Work task ▸
Below are lines of data; count those containing the word "Make" and write nothing but the number.

[Saved entries]

________

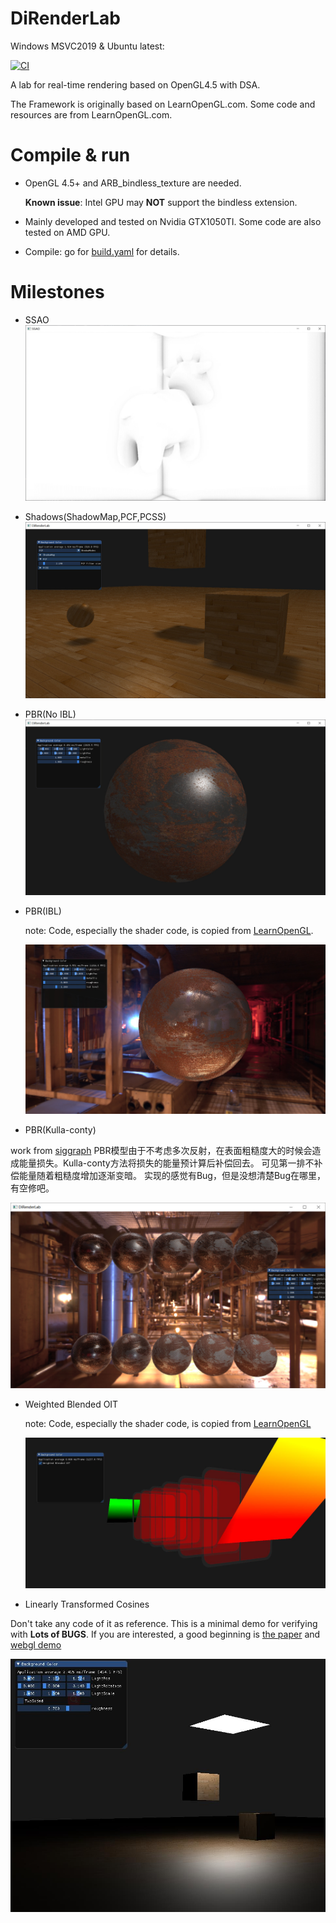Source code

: # DiRenderLab

Windows MSVC2019 & Ubuntu latest:

[![CI](https://github.com/BlurryLight/DiRenderLab/actions/workflows/build.yml/badge.svg)](https://github.com/BlurryLight/DiRenderLab/actions/workflows/build.yml)

A lab for real-time rendering based on OpenGL4.5 with DSA.

The Framework is originally based on LearnOpenGL.com. Some code and resources are from LearnOpenGL.com.

# Compile & run

- OpenGL 4.5+ and ARB_bindless_texture are needed.
 
  **Known issue**: Intel GPU may **NOT** support the bindless extension.
- Mainly developed and tested on Nvidia GTX1050TI. Some code are also tested on AMD GPU.
- Compile: go for [build.yaml](.github/workflows/build.yml) for details.

# Milestones

- SSAO
  ![ssao](images/SSAO.jpg)

- Shadows(ShadowMap,PCF,PCSS)
  ![shadows](images/shadowmap.jpg)

- PBR(No IBL)
  ![pbr](images/pbr_no_IBL.jpg)

- PBR(IBL)

  note: Code, especially the shader code, is copied from [LearnOpenGL](https://learnopengl.com/PBR/IBL/Specular-IBL).

  ![pbr](images/pbr_IBL.jpg)

- PBR(Kulla-conty)

work from [siggraph](https://fpsunflower.github.io/ckulla/data/s2017_pbs_imageworks_slides_v2.pdf)
PBR模型由于不考虑多次反射，在表面粗糙度大的时候会造成能量损失。Kulla-conty方法将损失的能量预计算后补偿回去。 可见第一排不补偿能量随着粗糙度增加逐渐变暗。 实现的感觉有Bug，但是没想清楚Bug在哪里，有空修吧。

![pbr](images/pbr_kulla_conty.jpg)

- Weighted Blended OIT

  note: Code, especially the shader code, is copied from [LearnOpenGL](https://learnopengl.com)

  ![oit](images/weighted_blended_oit.jpg)

- Linearly Transformed Cosines

Don't take any code of it as reference. This is a minimal demo for verifying with **Lots of BUGS**. If you are
interested, a good beginning is [the paper](https://eheitzresearch.wordpress.com/415-2/)
and [webgl demo](https://blog.selfshadow.com/ltc/webgl/ltc_quad.html)

![LTC](images/ltc.jpg)
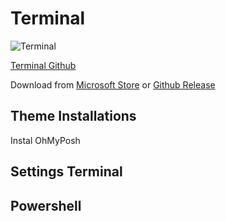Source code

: # Terminal
![Terminal](https://user-images.githubusercontent.com/48369326/115790869-4c852b00-a37c-11eb-97f1-f61972c7800c.png)

[Terminal Github](https://github.com/microsoft/terminal)

Download from [Microsoft Store](https://apps.microsoft.com/store/detail/windows-terminal/9N0DX20HK701?hl=en-id&gl=id) or [Github Release](https://github.com/microsoft/terminal/releases)

## Theme Installations
Instal OhMyPosh

## Settings Terminal
## Powershell
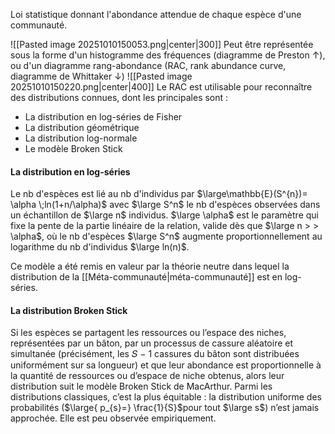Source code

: Loi statistique donnant l'abondance attendue de chaque espèce d'une communauté.

![[Pasted image 20251010150053.png|center|300]]
Peut être représentée sous la forme d'un histogramme des fréquences (diagramme de Preston ↑), ou d'un diagramme rang-abondance (RAC, rank abundance curve, diagramme de Whittaker ↓)
![[Pasted image 20251010150220.png|center|400]]
Le RAC est utilisable pour reconnaître des distributions connues, dont les principales sont : 
- La distribution en log-séries de Fisher
- La distribution géométrique
- La distribution log-normale
- Le modèle Broken Stick

#### La distribution en log-séries

Le nb d'espèces est lié au nb d'individus par $\large\mathbb{E}(S^{n})= \alpha \;ln(1+n/\alpha)$ avec $\large S^n$ le nb d'espèces observées dans un échantillon de $\large n$ individus. $\large \alpha$ est le paramètre qui fixe la pente de la partie linéaire de la relation, valide dès que $\large n > > \alpha$, où le nb d'espèces $\large S^n$ augmente proportionnellement au logarithme du nb d'individus $\large ln(n)$.


Ce modèle a été remis en valeur par la théorie neutre dans lequel la distribution de la [[Méta-communauté|méta-communauté]] est en log-séries.


#### La distribution Broken Stick

Si les espèces se partagent les ressources ou l’espace des niches, représentées par un bâton, par un processus de cassure aléatoire et simultanée (précisément, les 𝑆 − 1 cassures du bâton sont distribuées uniformément sur sa longueur) et que leur abondance est proportionnelle à la quantité de ressources
ou d’espace de niche obtenus, alors leur distribution suit le modèle Broken Stick de MacArthur.
Parmi les distributions classiques, c’est la plus équitable : la distribution uniforme des probabilités ($\large{ p_{s}=} \frac{1}{S}$pour tout $\large s$) n’est jamais approchée.
Elle est peu observée empiriquement.
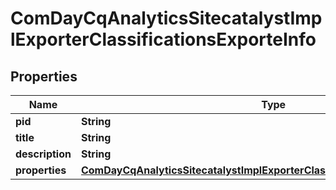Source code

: 
# ComDayCqAnalyticsSitecatalystImplExporterClassificationsExporteInfo

## Properties
Name | Type | Description | Notes
------------ | ------------- | ------------- | -------------
**pid** | **String** |  |  [optional]
**title** | **String** |  |  [optional]
**description** | **String** |  |  [optional]
**properties** | [**ComDayCqAnalyticsSitecatalystImplExporterClassificationsExporteProperties**](ComDayCqAnalyticsSitecatalystImplExporterClassificationsExporteProperties.md) |  |  [optional]



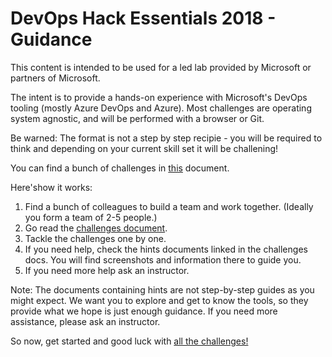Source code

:# DevOps Hack Essentials 2018 - Guidance
This content is intended to be used for a led lab provided by Microsoft or partners of Microsoft.

The intent is to provide a hands-on experience with Microsoft's DevOps tooling (mostly Azure DevOps and Azure). Most challenges are operating system agnostic, and will be performed with a browser or Git.

Be warned: The format is not a step by step recipie - you will be required to think and depending on your current skill set it will be challening!

You can find a bunch of challenges in [this][1] document.

Here'show it works:
1. Find a bunch of colleagues to build a team and work together. (Ideally you form a team of 2-5 people.)
1. Go read the [challenges document][1].
1. Tackle the challenges one by one.
1. If you need help, check the hints documents linked in the challenges docs. You will find screenshots and information there to guide you.
1. If you need more help ask an instructor.

Note:
The documents containing hints are not step-by-step guides as you might expect. We want you to explore and get to know the tools, so they provide what we hope is just enough guidance.
If you need more assistance, please ask an instructor.  

So now, get started and good luck with [all the challenges!][1]

[1]: DevOpsHackChallenges.md  
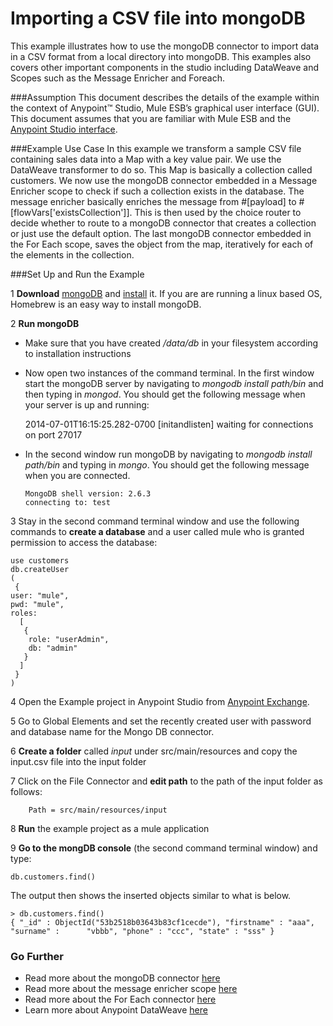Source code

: # Importing a CSV file into mongoDB

This example illustrates how to use the mongoDB connector to import data in a CSV format from a local directory into mongoDB. This examples also covers other important components in the studio including DataWeave and Scopes such as the Message Enricher and Foreach.

###Assumption
This document describes the details of the example within the context of Anypoint™ Studio, Mule ESB’s graphical user interface (GUI). This document assumes that you are familiar with Mule ESB and the [Anypoint Studio interface](http://www.mulesoft.org/documentation/display/current/Anypoint+Studio+Essentials).

###Example Use Case
In this example we transform a sample CSV file containing sales data into a Map with a key value pair. We use the DataWeave transformer to do so. This Map is basically a collection called customers. We now use the mongoDB connector embedded in a Message Enricher scope to check if such a collection exists in the database. The message enricher basically enriches the message from #[payload] to #[flowVars['existsCollection']]. This is then used by the choice router to decide whether to route to a mongoDB connector that creates a collection or just use the default option. The last mongoDB connector embedded in the For Each scope, saves the object from the map, iteratively for each of the elements in the collection.

###Set Up and Run the Example


1  **Download** [mongoDB](http://www.mongodb.org/downloads) and [install](http://docs.mongodb.org/manual/installation/) it. If you are are running a linux based OS, Homebrew is an easy way to install mongoDB.

2  **Run mongoDB**             
   
   *  Make sure that you have created */data/db* in your filesystem according to  installation instructions
   * Now open two instances of the command terminal. In the first window start the mongoDB server by navigating to *mongodb install path/bin* and then typing in *mongod*. You should get the following message when your server is up and running:
   
        2014-07-01T16:15:25.282-0700 [initandlisten] waiting for connections on port 27017

   * In the second window run mongoDB by navigating to *mongodb install path/bin* and typing in *mongo*. You should get the following message when you are connected.
         
         MongoDB shell version: 2.6.3
         connecting to: test


3  Stay in the second command terminal window and use the following commands to **create a database** and a user called mule who is granted permission to access the database:  
	     
	use customers
    db.createUser
    (
     {
	user: "mule",
	pwd: "mule",
	roles:
	  [
       {
    	role: "userAdmin",
    	db: "admin"
       }
      ]
     }
    )


4  Open the Example project in Anypoint Studio from [Anypoint Exchange](http://www.mulesoft.org/documentation/display/current/Anypoint+Exchange).

5 Go to Global Elements and set the recently created user with password and database name for the Mongo DB connector.

6 **Create a folder** called *input* under src/main/resources and copy the input.csv file into the input folder

7 Click on the File Connector and **edit path** to the path of the input folder as follows:
  
    	Path = src/main/resources/input

8 **Run** the example project as a mule application

9 **Go to the mongDB console** (the second command terminal window) and type:
	
	db.customers.find()
	
The output then shows the inserted objects similar to  what is below.


    > db.customers.find()
    { "_id" : ObjectId("53b2518b03643b83cf1cecde"), "firstname" : "aaa", "surname" :      "vbbb", "phone" : "ccc", "state" : "sss" }

### Go Further
* Read more about the mongoDB connector [here](http://www.mulesoft.org/documentation/display/current/Message+Enricher)
* Read more about the message enricher scope [here](http://www.mulesoft.org/documentation/display/current/Message+Enricher)
* Read more about the For Each connector [here](http://www.mulesoft.org/documentation/display/current/Foreach)
* Learn more about Anypoint DataWeave [here](http://www.mulesoft.org/documentation/display/current/Weave+Reference+Documentation)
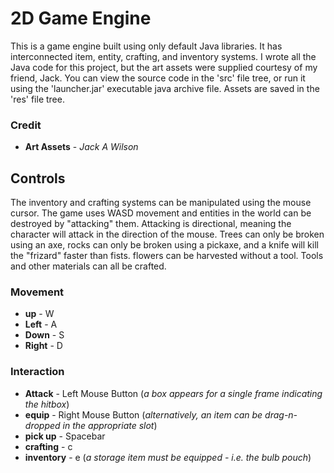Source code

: # 2D Game Engine

This is a game engine built using only default Java libraries. It has interconnected item, entity, crafting, and inventory systems. I wrote all the Java code for this project, but the art assets were supplied courtesy of my friend, Jack. You can view the source code in the 'src' file tree, or run it using the 'launcher.jar' executable java archive file. Assets are saved in the 'res' file tree.

### Credit
* **Art Assets** - *Jack A Wilson*

## Controls

The inventory and crafting systems can be manipulated using the mouse cursor. The game uses WASD movement and entities in the world can be destroyed by "attacking" them. Attacking is directional, meaning the character will attack in the direction of the mouse. Trees can only be broken using an axe, rocks can only be broken using a pickaxe, and a knife will kill the "frizard" faster than fists. flowers can be harvested without a tool. Tools and other materials can all be crafted.

### Movement

* **up** - W
* **Left** - A
* **Down** - S
* **Right** - D

### Interaction

* **Attack** - Left Mouse Button (*a box appears for a single frame indicating the hitbox*)
* **equip** - Right Mouse Button (*alternatively, an item can be drag-n-dropped in the appropriate slot*)
* **pick up** - Spacebar
* **crafting** - c
* **inventory** - e (*a storage item must be equipped - i.e. the bulb pouch*)
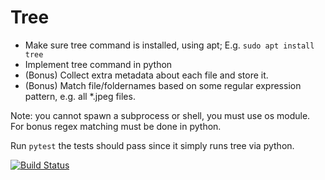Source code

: # Tree

- Make sure tree command is installed, using apt; E.g. `sudo apt install tree`
- Implement tree command in python
- (Bonus) Collect extra metadata about each file and store it.
- (Bonus) Match file/foldernames based on some regular expression pattern, e.g. all *.jpeg files.

 Note: you cannot spawn a subprocess or shell, you must use os module. 
 For bonus regex matching must be done in python. 

Run `pytest` the tests should pass since it simply runs tree via python.

[![Build Status](https://travis-ci.org/startup-systems/tree.svg?branch=master)](https://travis-ci.org/startup-systems/tree)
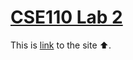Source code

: # [CSE110 Lab 2](https://piaox.github.io/Lab2_Starter/)

This is [link](https://piaox.github.io/Lab2_Starter/) to the site ⬆️.

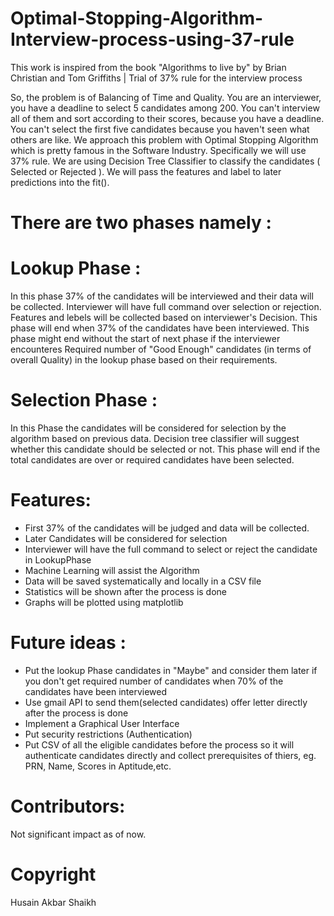 # Optimal-Stopping-Algorithm-Interview-process-using-37-rule
This work is inspired  from the book "Algorithms to live by" by Brian Christian and Tom Griffiths | Trial of 37% rule for the interview process

So, the problem is of Balancing of Time and Quality.
You are an interviewer, you have a deadline to select 5 candidates among 200. You can't interview all of them and sort according to their scores, because you have a deadline. You can't select the first five candidates because you haven't seen what others are like.
We approach this problem with Optimal Stopping Algorithm which is pretty famous in the Software Industry. Specifically we will use 37% rule. We are using Decision Tree Classifier to classify the candidates ( Selected or Rejected ). We will pass the features and label to later predictions into the fit().


# There are two phases namely :

# Lookup Phase : 
In this phase 37% of the candidates will be interviewed and their data will be collected. Interviewer will have full command over selection or rejection. Features and lebels will be collected based on interviewer's Decision. This phase will end when 37% of the candidates have been interviewed. This phase might end without the start of next phase if the interviewer encounteres  Required number of "Good Enough" candidates (in terms of overall Quality) in the lookup phase based on their requirements. 

# Selection Phase : 
In this Phase the candidates will be considered for selection by the algorithm based on previous data. Decision tree classifier will suggest whether this candidate should be selected or not. This phase will end if the total candidates are over or required candidates have been selected.


# Features:
- First 37% of the candidates will be judged and data will be collected.
- Later Candidates will be considered for selection
- Interviewer will have the full command to select or reject the candidate in LookupPhase
- Machine Learning will assist the Algorithm 
- Data will be saved systematically and locally in a CSV file
- Statistics will be shown after the process is done
- Graphs will be plotted using matplotlib

# Future ideas :
- Put the lookup Phase candidates in "Maybe" and consider them later if you don't get required number of candidates when 70% of the candidates have been interviewed
- Use gmail API to send them(selected candidates) offer letter directly after the process is done
- Implement a Graphical User Interface
- Put security restrictions (Authentication)
- Put CSV of all the eligible candidates before the process so it will authenticate candidates directly and collect prerequisites of thiers, eg. PRN, Name, Scores in Aptitude,etc.

# Contributors:
Not significant impact as of now.


# Copyright
Husain Akbar Shaikh
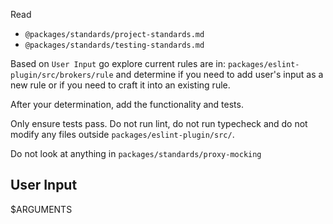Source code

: Read

- `@packages/standards/project-standards.md`
- `@packages/standards/testing-standards.md`

Based on `User Input` go explore current rules are in: `packages/eslint-plugin/src/brokers/rule` and determine if
you need to add user's input as a new rule or if you need to craft it into an existing rule.

After your determination, add the functionality and tests.

Only ensure tests pass. Do not run lint, do not run typecheck and do not modify any files outside
`packages/eslint-plugin/src/`.

Do not look at anything in `packages/standards/proxy-mocking`

## User Input

$ARGUMENTS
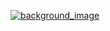 [![background_image](https://upload.wikimedia.org/wikipedia/commons/thumb/b/b6/Image_created_with_a_mobile_phone.png/640px-Image_created_with_a_mobile_phone.png)](https://en.wikipedia.org/wiki/Image)
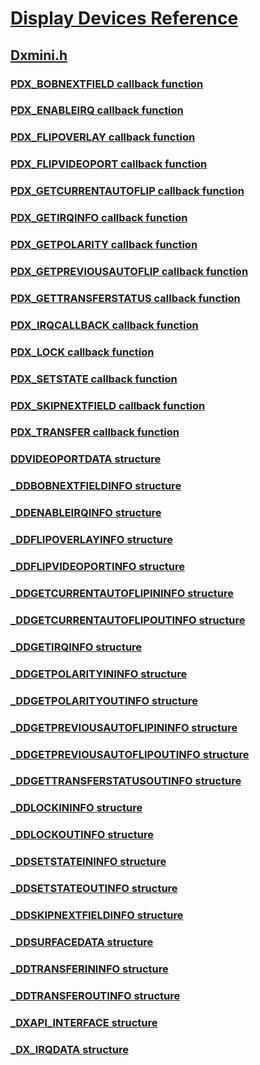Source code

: # [Display Devices Reference](../_display/index.md)
## [Dxmini.h](index.md)
### [PDX_BOBNEXTFIELD callback function](../dxmini/nc-dxmini-pdx_bobnextfield.md)
### [PDX_ENABLEIRQ callback function](../dxmini/nc-dxmini-pdx_enableirq.md)
### [PDX_FLIPOVERLAY callback function](../dxmini/nc-dxmini-pdx_flipoverlay.md)
### [PDX_FLIPVIDEOPORT callback function](../dxmini/nc-dxmini-pdx_flipvideoport.md)
### [PDX_GETCURRENTAUTOFLIP callback function](../dxmini/nc-dxmini-pdx_getcurrentautoflip.md)
### [PDX_GETIRQINFO callback function](../dxmini/nc-dxmini-pdx_getirqinfo.md)
### [PDX_GETPOLARITY callback function](../dxmini/nc-dxmini-pdx_getpolarity.md)
### [PDX_GETPREVIOUSAUTOFLIP callback function](../dxmini/nc-dxmini-pdx_getpreviousautoflip.md)
### [PDX_GETTRANSFERSTATUS callback function](../dxmini/nc-dxmini-pdx_gettransferstatus.md)
### [PDX_IRQCALLBACK callback function](../dxmini/nc-dxmini-pdx_irqcallback.md)
### [PDX_LOCK callback function](../dxmini/nc-dxmini-pdx_lock.md)
### [PDX_SETSTATE callback function](../dxmini/nc-dxmini-pdx_setstate.md)
### [PDX_SKIPNEXTFIELD callback function](../dxmini/nc-dxmini-pdx_skipnextfield.md)
### [PDX_TRANSFER callback function](../dxmini/nc-dxmini-pdx_transfer.md)
### [DDVIDEOPORTDATA structure](../dxmini/ns-dxmini-ddvideoportdata.md)
### [_DDBOBNEXTFIELDINFO structure](../dxmini/ns-dxmini-_ddbobnextfieldinfo.md)
### [_DDENABLEIRQINFO structure](../dxmini/ns-dxmini-_ddenableirqinfo.md)
### [_DDFLIPOVERLAYINFO structure](../dxmini/ns-dxmini-_ddflipoverlayinfo.md)
### [_DDFLIPVIDEOPORTINFO structure](../dxmini/ns-dxmini-_ddflipvideoportinfo.md)
### [_DDGETCURRENTAUTOFLIPININFO structure](../dxmini/ns-dxmini-_ddgetcurrentautoflipininfo.md)
### [_DDGETCURRENTAUTOFLIPOUTINFO structure](../dxmini/ns-dxmini-_ddgetcurrentautoflipoutinfo.md)
### [_DDGETIRQINFO structure](../dxmini/ns-dxmini-_ddgetirqinfo.md)
### [_DDGETPOLARITYININFO structure](../dxmini/ns-dxmini-_ddgetpolarityininfo.md)
### [_DDGETPOLARITYOUTINFO structure](../dxmini/ns-dxmini-_ddgetpolarityoutinfo.md)
### [_DDGETPREVIOUSAUTOFLIPININFO structure](../dxmini/ns-dxmini-_ddgetpreviousautoflipininfo.md)
### [_DDGETPREVIOUSAUTOFLIPOUTINFO structure](../dxmini/ns-dxmini-_ddgetpreviousautoflipoutinfo.md)
### [_DDGETTRANSFERSTATUSOUTINFO structure](../dxmini/ns-dxmini-_ddgettransferstatusoutinfo.md)
### [_DDLOCKININFO structure](../dxmini/ns-dxmini-_ddlockininfo.md)
### [_DDLOCKOUTINFO structure](../dxmini/ns-dxmini-_ddlockoutinfo.md)
### [_DDSETSTATEININFO structure](../dxmini/ns-dxmini-_ddsetstateininfo.md)
### [_DDSETSTATEOUTINFO structure](../dxmini/ns-dxmini-_ddsetstateoutinfo.md)
### [_DDSKIPNEXTFIELDINFO structure](../dxmini/ns-dxmini-_ddskipnextfieldinfo.md)
### [_DDSURFACEDATA structure](../dxmini/ns-dxmini-_ddsurfacedata.md)
### [_DDTRANSFERININFO structure](../dxmini/ns-dxmini-_ddtransferininfo.md)
### [_DDTRANSFEROUTINFO structure](../dxmini/ns-dxmini-_ddtransferoutinfo.md)
### [_DXAPI_INTERFACE structure](../dxmini/ns-dxmini-_dxapi_interface.md)
### [_DX_IRQDATA structure](../dxmini/ns-dxmini-_dx_irqdata.md)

________

Response area ▸
2